Aujourd’hui, Kalikow est un promoteur immobilier extrêmement prospère et un philanthrope respecté, qui parraine le musée de l’Holocauste de New York, l’hôpital presbytérien, la synagogue Temple Emanu-El, l’Université Hofstra et le musée de la Seconde Guerre mondiale. Il a reçu l’Ordre du mérite de l’Italie en 2008 pour services rendus à la communauté juive d’Italie : il porte avec fierté le ruban vert. 


Il y a dix ans, il a célébré avec la SuperAmerica 45 (une one-off) le 45e anniversaire de l’achat de sa première Ferrari. En septembre prochain, cela fera 55 ans qu’il collectionne des Ferrari, collection qui compte « environ 60 » modèles extraordinaires. « Nous avons toujours la Rolls : je la laisse avec les Ferrari, car elle représente le point de départ de toute ma collection ». 



« Quand il y a de la neige au sol, ma voiture préférée est la F12berlinetta. Et s'il fait beau, je sors la 812 GTS (photo) »

L’une des perles rares est une 212 de 1951, achetée en 2018 et lauréate du Concours d’élégance d’Amelia Island 2019. « C’est une belle voiture. J’ai été d’emblée séduit par sa ligne. Ce qui m’a surpris, c’est la qualité de sa carrosserie. Les 212, notamment les modèles d’exportation, étaient essentiellement des voitures de course. Il était possible de choisir de les équiper avec une carrosserie de course ou de route ». Il nous raconte en détail son incroyable histoire, qui l’a vue sillonner l’Atlantique, disputer Le Mans et être restaurée en 1980. Lorsqu’on lui demande s’il la conduit, il répond : « Bien sûr, tout le temps. Il m’a fallu un certain temps pour apprendre à la conduire. Ce que j’aime dans cette voiture, c’est qu’une fois le toit baissé, les personnes veulent toujours savoir où se trouve le conducteur ! Le conducteur est à droite », dit-il en gloussant. « Tout le monde lève son pouce ». On peut souvent le voir se faufiler dans la verdoyante Purchase, la ville de l’État de New York, où il vit. « Et je l’emmène à Montauk en été ». 

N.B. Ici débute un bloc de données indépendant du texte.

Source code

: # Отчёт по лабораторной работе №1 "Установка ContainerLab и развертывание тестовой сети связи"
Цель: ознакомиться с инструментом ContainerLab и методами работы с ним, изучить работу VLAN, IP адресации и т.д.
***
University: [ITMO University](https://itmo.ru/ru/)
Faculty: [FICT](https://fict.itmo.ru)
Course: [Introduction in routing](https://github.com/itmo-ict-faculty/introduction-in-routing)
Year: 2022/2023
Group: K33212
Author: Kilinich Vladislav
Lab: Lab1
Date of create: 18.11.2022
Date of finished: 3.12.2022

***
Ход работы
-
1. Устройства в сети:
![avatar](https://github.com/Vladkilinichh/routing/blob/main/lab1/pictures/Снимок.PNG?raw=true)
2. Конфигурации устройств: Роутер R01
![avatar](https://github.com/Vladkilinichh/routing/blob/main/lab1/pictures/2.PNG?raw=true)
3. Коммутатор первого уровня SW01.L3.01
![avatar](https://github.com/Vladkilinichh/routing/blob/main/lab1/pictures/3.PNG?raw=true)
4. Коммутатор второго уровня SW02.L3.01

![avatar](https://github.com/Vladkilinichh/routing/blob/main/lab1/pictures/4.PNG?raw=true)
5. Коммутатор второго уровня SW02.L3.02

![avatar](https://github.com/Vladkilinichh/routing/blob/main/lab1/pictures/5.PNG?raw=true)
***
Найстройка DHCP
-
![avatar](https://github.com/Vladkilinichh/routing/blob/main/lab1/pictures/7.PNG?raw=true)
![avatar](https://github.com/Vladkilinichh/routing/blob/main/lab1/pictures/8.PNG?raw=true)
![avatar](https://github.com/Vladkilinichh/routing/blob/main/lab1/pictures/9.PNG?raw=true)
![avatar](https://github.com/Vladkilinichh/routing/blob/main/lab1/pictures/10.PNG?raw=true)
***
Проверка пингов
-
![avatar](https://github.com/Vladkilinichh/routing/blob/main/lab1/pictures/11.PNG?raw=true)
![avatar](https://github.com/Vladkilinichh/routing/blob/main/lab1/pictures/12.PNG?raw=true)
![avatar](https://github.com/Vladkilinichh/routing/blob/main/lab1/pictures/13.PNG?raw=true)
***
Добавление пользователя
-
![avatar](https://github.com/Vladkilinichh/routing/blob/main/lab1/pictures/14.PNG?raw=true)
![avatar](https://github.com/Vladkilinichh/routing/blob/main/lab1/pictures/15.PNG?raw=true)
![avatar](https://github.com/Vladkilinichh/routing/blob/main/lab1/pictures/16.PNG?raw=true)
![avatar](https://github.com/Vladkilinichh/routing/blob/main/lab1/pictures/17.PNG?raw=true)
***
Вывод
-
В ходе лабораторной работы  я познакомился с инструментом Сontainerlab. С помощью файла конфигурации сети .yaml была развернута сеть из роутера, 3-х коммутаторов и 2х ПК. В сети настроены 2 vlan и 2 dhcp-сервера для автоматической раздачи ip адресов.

Lorsqu’on lui demande pourquoi il achète toujours des Ferrari, il fait une pause. « J’ai acheté ma première Ferrari avant de rencontrer ma femme. En dehors de ma femme et de mes enfants, Ferrari a toujours été une présence constante dans ma vie ». C’est une affirmation très importante. « Oui, ça l’est », convient-il d’un air pensif. Puis son visage s’illumine. « Ferrari était ma voiture de prédilection le samedi, même quand je travaillais comme un forcené ». 


Alors, qu’est-il advenu de cet adolescent dévoreur de magazines ? Est-il maintenant un « collectionneur », un « investisseur » ou un « Ferrarista » ? « Un Ferrarista, c’est ce qui me ressemble le mieux », sourit-il avec ironie. Peu sont ceux qui ont le privilège de mériter cette épithète.